* [EXERCISE DETAILS]: Print, in exact form, the lines below from the one containing "- [standardContent](BTInstanceBase2263AllOf.md#standardcontent)" through the one containing "### assemblyInstance", and omit all others.

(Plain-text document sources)
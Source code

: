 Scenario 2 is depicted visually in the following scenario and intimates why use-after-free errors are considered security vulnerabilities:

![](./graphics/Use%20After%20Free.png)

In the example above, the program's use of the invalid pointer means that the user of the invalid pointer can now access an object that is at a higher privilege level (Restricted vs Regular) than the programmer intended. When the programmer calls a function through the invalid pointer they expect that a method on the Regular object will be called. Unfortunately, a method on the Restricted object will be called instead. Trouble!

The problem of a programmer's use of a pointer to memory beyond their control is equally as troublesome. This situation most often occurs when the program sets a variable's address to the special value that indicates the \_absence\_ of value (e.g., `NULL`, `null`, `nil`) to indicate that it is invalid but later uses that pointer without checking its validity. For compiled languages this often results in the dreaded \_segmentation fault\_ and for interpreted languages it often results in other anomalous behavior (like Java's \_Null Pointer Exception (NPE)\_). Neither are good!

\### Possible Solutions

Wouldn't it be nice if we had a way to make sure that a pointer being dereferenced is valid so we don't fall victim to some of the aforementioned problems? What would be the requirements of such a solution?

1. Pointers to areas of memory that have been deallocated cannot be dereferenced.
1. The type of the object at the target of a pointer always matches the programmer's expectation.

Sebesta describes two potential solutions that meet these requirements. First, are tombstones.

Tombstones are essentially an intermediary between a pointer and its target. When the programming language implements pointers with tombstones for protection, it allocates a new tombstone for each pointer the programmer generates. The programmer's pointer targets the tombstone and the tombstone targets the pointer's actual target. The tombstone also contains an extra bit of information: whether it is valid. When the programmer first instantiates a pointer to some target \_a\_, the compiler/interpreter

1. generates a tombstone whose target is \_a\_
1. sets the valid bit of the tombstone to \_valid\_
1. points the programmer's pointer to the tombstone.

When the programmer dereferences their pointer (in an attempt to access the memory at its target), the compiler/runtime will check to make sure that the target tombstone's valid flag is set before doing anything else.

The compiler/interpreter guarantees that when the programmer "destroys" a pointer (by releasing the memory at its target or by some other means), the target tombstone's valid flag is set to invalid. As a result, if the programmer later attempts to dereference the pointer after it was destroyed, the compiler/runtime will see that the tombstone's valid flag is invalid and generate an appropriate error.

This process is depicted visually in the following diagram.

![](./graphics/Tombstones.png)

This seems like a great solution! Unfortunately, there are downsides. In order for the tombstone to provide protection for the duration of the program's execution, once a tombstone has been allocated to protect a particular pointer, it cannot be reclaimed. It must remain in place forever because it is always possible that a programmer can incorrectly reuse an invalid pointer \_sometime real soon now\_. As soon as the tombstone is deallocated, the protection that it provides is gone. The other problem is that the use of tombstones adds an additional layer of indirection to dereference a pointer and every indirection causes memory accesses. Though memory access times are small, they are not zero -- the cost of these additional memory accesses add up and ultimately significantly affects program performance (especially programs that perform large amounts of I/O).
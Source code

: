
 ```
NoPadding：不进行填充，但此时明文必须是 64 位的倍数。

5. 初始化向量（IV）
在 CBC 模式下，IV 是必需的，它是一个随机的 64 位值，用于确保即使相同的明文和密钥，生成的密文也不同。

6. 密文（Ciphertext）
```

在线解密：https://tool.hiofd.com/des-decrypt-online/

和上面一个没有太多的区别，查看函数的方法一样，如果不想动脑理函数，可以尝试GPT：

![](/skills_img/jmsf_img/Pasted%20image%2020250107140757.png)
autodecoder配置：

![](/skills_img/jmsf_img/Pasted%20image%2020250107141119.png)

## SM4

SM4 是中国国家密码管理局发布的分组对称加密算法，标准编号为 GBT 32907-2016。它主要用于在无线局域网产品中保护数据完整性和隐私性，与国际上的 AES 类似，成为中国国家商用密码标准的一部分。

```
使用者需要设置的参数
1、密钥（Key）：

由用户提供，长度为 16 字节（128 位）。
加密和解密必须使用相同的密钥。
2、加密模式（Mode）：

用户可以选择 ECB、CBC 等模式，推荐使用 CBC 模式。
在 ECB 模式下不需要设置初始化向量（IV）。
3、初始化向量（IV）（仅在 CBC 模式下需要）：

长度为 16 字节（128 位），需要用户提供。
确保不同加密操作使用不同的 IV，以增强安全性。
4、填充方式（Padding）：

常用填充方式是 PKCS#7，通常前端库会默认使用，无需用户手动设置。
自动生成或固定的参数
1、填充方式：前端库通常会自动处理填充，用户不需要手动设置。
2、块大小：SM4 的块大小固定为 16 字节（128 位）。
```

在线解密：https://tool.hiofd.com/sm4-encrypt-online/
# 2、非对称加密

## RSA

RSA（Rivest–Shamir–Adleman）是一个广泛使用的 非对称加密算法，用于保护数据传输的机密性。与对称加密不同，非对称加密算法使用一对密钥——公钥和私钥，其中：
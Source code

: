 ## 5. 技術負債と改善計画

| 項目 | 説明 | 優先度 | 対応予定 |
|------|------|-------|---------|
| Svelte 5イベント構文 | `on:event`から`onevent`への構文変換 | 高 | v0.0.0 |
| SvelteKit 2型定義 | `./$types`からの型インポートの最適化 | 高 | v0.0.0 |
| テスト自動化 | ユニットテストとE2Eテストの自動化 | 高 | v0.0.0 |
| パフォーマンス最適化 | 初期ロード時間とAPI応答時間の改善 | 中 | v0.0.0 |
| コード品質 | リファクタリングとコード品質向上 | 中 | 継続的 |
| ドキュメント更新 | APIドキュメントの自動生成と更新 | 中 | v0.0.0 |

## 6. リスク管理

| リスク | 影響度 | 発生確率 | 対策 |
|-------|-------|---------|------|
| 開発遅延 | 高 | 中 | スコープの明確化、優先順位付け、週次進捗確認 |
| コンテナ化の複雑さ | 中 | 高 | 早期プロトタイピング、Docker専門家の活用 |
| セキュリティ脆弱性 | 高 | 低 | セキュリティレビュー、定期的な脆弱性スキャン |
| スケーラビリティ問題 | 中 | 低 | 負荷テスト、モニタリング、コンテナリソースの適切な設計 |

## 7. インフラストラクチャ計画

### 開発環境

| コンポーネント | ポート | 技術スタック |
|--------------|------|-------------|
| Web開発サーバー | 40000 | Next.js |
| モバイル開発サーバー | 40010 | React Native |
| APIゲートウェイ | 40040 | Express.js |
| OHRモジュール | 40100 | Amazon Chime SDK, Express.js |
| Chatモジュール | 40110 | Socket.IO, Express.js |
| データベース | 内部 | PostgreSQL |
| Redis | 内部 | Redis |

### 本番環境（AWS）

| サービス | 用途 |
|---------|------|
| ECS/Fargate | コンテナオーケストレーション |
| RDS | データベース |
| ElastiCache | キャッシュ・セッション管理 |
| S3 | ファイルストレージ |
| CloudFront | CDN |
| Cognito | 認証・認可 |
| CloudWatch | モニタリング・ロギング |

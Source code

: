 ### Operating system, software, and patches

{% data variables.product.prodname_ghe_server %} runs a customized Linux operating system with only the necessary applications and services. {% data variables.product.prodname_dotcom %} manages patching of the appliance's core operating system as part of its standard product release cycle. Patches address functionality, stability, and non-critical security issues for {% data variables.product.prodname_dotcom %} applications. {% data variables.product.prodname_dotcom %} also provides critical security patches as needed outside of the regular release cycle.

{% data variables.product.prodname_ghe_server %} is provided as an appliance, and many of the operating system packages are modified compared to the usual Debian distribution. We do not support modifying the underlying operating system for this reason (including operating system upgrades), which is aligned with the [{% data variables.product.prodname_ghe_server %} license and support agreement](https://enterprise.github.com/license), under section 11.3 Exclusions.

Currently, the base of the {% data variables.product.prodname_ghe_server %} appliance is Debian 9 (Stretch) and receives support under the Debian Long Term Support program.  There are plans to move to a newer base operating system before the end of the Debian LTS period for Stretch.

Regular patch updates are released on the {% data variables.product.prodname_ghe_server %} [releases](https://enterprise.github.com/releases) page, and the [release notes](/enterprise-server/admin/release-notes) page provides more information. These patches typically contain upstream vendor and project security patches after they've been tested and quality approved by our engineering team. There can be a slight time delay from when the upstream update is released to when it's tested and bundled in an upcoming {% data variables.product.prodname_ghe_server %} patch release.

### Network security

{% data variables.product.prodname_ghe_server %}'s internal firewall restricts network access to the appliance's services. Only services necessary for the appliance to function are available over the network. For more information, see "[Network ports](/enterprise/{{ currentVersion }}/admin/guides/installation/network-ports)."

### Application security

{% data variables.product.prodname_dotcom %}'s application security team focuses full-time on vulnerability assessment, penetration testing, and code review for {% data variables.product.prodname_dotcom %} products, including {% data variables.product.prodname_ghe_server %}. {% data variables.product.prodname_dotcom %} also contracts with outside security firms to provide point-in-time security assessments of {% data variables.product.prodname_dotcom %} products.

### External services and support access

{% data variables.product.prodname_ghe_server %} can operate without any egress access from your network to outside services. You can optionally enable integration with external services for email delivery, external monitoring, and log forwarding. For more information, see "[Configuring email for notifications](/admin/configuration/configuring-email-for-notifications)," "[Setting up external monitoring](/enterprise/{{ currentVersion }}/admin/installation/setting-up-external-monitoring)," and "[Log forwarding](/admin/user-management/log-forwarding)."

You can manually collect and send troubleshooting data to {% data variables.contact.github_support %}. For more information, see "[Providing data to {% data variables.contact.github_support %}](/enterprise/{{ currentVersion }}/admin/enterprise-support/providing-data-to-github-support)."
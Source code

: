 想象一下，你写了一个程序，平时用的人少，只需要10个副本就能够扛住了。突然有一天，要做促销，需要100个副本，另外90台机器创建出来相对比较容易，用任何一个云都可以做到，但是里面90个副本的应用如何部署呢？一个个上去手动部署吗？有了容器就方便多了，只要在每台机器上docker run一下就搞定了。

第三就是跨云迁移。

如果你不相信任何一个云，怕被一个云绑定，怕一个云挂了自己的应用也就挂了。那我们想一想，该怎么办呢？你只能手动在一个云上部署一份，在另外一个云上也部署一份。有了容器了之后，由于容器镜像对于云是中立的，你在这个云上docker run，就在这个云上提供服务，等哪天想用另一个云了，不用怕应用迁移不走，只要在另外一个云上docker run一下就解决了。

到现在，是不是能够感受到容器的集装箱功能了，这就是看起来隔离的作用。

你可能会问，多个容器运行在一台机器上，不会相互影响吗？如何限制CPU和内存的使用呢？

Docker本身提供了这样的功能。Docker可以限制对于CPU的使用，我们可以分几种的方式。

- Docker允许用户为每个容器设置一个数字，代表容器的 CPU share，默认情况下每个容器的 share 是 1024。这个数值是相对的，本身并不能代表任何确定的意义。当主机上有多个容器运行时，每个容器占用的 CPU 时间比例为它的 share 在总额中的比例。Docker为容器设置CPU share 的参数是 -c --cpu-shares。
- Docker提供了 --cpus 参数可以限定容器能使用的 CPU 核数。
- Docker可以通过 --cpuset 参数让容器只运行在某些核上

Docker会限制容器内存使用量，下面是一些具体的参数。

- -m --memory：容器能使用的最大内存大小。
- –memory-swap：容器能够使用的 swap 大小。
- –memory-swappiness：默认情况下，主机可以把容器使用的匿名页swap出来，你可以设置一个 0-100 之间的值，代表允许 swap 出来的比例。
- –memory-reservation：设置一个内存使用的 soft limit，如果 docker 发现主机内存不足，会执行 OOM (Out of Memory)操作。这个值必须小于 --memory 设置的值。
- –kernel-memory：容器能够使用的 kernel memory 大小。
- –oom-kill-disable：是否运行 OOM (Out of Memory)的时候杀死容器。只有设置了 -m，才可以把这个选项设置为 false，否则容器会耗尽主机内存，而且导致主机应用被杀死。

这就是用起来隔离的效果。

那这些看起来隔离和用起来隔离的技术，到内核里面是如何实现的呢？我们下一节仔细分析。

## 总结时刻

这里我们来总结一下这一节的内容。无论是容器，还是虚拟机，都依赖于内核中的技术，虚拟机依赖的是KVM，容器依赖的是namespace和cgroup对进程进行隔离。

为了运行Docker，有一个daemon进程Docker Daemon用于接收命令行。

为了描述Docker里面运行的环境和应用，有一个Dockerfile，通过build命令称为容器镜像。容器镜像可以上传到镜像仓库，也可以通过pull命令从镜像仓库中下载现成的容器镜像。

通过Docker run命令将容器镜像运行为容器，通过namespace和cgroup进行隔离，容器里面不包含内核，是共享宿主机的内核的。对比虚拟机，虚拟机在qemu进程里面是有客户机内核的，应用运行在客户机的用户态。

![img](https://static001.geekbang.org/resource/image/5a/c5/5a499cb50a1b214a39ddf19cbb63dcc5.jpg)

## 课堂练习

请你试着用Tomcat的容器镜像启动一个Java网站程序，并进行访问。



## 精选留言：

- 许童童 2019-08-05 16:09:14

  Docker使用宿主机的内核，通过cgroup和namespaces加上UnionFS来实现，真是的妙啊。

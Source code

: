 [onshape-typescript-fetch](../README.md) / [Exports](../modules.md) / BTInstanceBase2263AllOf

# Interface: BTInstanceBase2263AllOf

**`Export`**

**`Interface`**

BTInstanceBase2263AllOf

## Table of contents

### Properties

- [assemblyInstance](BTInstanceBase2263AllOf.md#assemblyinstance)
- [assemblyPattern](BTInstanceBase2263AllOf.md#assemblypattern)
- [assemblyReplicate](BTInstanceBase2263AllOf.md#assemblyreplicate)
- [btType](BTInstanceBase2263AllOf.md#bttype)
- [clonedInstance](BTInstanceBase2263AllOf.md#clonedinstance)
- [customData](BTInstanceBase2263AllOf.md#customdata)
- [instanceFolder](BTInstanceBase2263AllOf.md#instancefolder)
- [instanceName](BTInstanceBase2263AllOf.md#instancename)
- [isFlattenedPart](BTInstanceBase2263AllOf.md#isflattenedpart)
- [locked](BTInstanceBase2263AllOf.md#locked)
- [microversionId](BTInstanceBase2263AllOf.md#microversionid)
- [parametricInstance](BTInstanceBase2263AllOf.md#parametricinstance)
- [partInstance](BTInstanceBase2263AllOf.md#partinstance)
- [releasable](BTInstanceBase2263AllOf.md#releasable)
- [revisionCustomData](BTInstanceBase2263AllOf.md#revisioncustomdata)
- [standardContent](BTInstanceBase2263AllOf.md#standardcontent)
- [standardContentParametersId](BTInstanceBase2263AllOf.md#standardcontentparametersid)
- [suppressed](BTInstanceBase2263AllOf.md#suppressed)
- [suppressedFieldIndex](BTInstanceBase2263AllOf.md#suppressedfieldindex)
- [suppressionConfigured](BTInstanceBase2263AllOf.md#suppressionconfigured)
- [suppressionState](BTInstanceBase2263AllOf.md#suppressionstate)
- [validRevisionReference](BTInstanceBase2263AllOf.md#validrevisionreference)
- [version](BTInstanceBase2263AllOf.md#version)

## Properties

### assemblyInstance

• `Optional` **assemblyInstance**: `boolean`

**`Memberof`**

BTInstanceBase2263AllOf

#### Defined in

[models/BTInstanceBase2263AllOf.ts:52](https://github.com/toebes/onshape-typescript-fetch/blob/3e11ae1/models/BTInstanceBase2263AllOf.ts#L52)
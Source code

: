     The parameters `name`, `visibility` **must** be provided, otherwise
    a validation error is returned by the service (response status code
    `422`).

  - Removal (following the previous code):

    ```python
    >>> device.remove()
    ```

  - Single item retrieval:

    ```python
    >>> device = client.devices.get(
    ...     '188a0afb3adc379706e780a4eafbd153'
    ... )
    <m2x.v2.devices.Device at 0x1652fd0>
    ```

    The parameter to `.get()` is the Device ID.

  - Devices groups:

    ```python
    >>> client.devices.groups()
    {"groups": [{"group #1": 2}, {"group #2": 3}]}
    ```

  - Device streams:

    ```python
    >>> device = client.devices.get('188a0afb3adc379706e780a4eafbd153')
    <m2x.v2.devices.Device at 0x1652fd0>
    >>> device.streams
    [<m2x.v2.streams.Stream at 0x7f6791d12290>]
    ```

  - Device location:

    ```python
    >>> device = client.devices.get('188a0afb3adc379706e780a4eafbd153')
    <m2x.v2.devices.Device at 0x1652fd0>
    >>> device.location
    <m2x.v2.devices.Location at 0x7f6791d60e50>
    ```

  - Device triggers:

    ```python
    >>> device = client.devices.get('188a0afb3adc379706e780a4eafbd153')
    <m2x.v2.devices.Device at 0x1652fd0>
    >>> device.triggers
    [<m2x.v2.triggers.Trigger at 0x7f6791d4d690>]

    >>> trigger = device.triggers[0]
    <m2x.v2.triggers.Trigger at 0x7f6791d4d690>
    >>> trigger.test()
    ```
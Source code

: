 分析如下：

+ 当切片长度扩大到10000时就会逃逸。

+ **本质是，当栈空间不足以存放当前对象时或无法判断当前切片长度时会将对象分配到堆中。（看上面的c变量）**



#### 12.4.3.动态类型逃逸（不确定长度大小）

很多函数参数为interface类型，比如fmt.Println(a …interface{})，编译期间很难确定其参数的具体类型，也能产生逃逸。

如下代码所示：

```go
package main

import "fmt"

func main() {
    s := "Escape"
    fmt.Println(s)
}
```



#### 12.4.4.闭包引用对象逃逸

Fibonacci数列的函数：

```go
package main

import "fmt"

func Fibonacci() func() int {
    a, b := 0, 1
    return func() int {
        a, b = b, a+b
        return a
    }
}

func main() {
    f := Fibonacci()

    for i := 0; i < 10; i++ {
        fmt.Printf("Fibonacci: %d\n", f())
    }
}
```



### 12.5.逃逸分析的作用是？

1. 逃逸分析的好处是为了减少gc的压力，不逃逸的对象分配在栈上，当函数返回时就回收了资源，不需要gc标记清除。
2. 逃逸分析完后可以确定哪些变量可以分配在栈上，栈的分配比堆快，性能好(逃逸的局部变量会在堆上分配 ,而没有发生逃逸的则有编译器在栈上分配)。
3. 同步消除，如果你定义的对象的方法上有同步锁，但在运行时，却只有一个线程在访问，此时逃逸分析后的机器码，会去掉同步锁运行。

* [EXERCISE RESULT]:
- [standardContent](BTInstanceBase2263AllOf.md#standardcontent)
- [standardContentParametersId](BTInstanceBase2263AllOf.md#standardcontentparametersid)
- [suppressed](BTInstanceBase2263AllOf.md#suppressed)
- [suppressedFieldIndex](BTInstanceBase2263AllOf.md#suppressedfieldindex)
- [suppressionConfigured](BTInstanceBase2263AllOf.md#suppressionconfigured)
- [suppressionState](BTInstanceBase2263AllOf.md#suppressionstate)
- [validRevisionReference](BTInstanceBase2263AllOf.md#validrevisionreference)
- [version](BTInstanceBase2263AllOf.md#version)

## Properties

### assemblyInstance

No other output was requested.